Password changes – how to keep track of passwords

The Onion gives a joking reference as to how some choose their passwords.  Putting your livelihood in the ability of hackers to guess your favorite TV show is funny.

Some in the security industry recommend passwords to be built with lots of special characters 8 digits long, upper and lower characters, even as that method also creates difficulties.

Ks%!59fT is a valid (difficult to remember- hard to crack) password, which means you will likely write down the password (which is also a nono in the security field).

Instead I would like to point to a new Password Strength description at xkcd:

password_strength

 

What should be remembered is the password without writing it down; like 4 random words as in”Correcthorsebatterystaple1″ 25 digits plus upper case and a number makes it easier to remember and provides the needed upper case and number requirements.

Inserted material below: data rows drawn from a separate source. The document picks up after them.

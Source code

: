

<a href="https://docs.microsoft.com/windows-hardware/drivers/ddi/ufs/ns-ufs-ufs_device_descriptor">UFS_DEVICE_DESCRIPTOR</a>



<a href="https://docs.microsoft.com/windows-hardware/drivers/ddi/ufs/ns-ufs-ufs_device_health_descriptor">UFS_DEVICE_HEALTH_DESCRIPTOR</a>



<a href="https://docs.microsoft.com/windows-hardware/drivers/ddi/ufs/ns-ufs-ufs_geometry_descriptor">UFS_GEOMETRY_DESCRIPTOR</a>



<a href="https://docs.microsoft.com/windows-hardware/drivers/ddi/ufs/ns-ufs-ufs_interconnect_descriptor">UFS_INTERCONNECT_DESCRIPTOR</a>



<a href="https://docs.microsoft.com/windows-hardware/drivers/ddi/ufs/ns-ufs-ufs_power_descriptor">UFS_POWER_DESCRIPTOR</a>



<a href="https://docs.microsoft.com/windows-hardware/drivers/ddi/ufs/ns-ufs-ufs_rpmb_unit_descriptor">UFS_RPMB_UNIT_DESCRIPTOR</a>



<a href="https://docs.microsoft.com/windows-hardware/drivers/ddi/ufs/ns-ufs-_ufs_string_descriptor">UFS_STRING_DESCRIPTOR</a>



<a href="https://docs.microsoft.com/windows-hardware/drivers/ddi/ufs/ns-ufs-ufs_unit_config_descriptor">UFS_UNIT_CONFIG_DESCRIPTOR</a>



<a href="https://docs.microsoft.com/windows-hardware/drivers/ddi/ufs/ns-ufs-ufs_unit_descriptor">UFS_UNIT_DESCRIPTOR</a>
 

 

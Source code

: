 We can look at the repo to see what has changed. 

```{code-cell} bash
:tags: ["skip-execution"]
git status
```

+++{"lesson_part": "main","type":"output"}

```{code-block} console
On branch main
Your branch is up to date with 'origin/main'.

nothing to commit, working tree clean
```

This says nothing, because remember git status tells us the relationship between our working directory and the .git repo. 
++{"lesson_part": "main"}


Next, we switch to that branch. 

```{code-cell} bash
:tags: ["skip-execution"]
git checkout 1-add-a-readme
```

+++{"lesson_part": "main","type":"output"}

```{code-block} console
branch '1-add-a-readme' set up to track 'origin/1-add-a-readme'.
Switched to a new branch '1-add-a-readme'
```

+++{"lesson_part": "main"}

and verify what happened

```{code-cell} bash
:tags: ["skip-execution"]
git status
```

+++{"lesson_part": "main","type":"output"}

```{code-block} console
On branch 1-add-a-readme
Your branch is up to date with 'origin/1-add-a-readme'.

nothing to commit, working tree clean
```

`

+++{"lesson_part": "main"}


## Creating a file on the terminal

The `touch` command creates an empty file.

At 26 characters it makes the password effectively impossible to guess even with a supercomputer.

 

We recommend at least 2-3 words with 20 digits plus numbers/ upper case characters. Then when keeping up with changes like every 60-90 days the password must be changed, the numbers can be modified and the length of the password is your defense.  word1-word2-word3-number1  can be changed to word1-word3-word2-number2

Example:

Correcthorsebattery1

Correcthorsebattery2

 

And as the modifications require you can change just the numbers. After the first few changes it becomes easier to remember different passwords.